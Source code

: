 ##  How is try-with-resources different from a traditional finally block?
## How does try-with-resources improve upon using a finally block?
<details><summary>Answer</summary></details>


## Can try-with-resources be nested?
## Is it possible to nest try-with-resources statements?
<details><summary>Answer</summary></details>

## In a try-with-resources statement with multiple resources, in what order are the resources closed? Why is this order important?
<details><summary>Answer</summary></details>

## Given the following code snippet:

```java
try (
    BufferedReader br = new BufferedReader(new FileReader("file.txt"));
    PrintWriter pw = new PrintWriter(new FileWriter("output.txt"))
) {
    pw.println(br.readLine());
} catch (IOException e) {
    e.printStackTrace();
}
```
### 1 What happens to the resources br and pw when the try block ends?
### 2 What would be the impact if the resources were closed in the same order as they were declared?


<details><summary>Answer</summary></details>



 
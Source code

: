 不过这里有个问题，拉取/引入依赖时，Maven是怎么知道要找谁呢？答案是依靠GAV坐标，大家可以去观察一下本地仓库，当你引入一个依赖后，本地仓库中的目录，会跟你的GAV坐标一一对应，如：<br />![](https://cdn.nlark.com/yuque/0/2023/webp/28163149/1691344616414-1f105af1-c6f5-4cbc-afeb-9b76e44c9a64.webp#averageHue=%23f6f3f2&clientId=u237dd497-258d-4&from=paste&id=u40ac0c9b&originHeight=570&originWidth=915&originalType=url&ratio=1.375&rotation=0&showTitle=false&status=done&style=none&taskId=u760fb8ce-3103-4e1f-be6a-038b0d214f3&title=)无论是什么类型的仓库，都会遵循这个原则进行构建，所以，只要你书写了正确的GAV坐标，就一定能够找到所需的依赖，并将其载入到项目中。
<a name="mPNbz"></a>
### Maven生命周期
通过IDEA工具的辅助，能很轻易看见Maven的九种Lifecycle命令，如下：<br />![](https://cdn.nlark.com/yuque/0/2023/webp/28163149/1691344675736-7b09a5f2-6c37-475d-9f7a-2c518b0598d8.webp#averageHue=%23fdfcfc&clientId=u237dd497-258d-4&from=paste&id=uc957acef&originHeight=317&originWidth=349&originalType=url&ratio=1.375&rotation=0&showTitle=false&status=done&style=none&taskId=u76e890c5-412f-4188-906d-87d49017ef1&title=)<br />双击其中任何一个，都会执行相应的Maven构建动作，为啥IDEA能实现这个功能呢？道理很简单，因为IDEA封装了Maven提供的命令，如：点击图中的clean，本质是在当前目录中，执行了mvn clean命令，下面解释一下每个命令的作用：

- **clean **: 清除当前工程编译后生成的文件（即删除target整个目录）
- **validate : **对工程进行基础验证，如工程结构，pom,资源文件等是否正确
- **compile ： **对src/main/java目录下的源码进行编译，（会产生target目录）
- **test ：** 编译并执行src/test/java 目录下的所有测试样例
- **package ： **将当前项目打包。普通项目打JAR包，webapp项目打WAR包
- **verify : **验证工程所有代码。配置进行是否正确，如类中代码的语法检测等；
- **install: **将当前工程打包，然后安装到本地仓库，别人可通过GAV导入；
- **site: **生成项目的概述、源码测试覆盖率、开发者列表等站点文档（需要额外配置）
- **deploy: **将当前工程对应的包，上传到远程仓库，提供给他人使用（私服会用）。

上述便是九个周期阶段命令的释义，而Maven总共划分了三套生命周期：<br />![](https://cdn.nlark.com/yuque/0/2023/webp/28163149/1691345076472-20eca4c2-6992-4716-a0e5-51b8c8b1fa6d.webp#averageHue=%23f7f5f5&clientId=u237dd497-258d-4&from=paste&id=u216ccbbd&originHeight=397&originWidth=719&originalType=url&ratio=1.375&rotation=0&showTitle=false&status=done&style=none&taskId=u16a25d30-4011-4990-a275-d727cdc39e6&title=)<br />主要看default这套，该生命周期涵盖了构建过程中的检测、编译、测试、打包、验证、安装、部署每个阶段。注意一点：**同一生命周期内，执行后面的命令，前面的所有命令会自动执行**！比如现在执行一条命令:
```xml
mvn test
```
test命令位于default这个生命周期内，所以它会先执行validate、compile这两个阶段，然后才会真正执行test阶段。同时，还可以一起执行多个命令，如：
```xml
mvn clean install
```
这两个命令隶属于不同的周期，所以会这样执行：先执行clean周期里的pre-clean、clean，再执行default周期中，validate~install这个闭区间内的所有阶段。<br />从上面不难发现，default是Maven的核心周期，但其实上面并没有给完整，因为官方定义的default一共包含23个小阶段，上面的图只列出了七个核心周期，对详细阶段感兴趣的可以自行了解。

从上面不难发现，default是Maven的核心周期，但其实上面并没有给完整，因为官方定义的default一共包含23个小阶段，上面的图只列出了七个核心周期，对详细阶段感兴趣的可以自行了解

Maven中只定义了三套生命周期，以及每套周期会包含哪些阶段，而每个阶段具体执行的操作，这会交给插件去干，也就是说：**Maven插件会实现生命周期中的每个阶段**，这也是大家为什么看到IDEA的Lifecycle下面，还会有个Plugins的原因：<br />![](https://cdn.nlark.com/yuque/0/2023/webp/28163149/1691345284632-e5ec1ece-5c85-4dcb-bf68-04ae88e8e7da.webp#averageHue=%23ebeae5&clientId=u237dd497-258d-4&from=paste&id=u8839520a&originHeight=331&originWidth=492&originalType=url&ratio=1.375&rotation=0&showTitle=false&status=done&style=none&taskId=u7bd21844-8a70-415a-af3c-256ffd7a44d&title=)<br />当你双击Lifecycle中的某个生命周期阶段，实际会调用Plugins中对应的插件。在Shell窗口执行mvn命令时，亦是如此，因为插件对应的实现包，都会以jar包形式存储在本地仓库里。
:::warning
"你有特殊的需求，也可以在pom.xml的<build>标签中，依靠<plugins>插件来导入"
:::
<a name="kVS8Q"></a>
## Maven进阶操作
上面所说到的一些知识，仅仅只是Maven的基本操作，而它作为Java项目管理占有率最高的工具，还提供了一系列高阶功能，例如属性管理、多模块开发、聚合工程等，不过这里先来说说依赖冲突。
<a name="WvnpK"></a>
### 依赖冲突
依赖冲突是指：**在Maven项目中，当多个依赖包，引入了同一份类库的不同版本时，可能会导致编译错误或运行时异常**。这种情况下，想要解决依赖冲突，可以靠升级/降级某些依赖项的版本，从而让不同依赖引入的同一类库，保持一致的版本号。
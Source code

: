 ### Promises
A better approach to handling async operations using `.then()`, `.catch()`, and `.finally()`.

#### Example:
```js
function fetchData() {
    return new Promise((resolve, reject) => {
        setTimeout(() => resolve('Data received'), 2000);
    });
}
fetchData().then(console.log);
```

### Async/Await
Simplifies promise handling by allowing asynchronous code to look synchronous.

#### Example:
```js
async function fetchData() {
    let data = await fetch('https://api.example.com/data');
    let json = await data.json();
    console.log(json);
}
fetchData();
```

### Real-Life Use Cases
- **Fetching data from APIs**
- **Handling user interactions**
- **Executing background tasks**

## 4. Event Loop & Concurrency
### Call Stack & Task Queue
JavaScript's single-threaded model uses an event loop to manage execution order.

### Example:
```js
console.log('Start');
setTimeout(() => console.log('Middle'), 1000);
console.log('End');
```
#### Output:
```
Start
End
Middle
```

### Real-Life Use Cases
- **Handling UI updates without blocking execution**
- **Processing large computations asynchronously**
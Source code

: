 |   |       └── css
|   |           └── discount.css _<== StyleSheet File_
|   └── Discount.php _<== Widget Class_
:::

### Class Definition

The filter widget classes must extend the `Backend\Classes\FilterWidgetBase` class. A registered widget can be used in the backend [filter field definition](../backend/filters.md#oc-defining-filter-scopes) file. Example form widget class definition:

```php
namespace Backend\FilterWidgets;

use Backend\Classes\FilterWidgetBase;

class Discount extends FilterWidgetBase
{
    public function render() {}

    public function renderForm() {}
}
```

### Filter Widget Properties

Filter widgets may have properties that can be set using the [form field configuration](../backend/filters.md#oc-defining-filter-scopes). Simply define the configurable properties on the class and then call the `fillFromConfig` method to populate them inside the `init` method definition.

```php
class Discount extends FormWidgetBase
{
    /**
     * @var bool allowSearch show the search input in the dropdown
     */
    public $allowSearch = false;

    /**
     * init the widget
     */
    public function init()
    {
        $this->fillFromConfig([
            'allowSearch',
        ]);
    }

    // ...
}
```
****************
- _YOUR TASK_: Where a line above contains the word "finally", show that line.

- _ANSWER SPACE_:
: ##  How is try-with-resources different from a traditional finally block?
## How does try-with-resources improve upon using a finally block?
A better approach to handling async operations using `.then()`, `.catch()`, and `.finally()`.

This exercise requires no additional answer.